## Work order
Identify and pull out each line of the entries in which "https" occurs.

*** Opening of Dataset excerpts ***

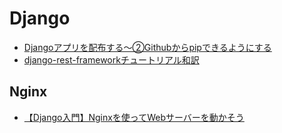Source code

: 
# Django


* [Djangoアプリを配布する〜②Githubからpipできるようにする](https://torina.top/detail/375/)
* [django-rest-frameworkチュートリアル和訳](http://sandmark.hateblo.jp/entry/2017/09/30/160945)




## Nginx

* [【Django入門】Nginxを使ってWebサーバーを動かそう](https://www.sejuku.net/blog/28751)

*** Close of Dataset excerpts ***

## Finished task
* [Djangoアプリを配布する〜②Githubからpipできるようにする](https://torina.top/detail/375/)
* [【Django入門】Nginxを使ってWebサーバーを動かそう](https://www.sejuku.net/blog/28751)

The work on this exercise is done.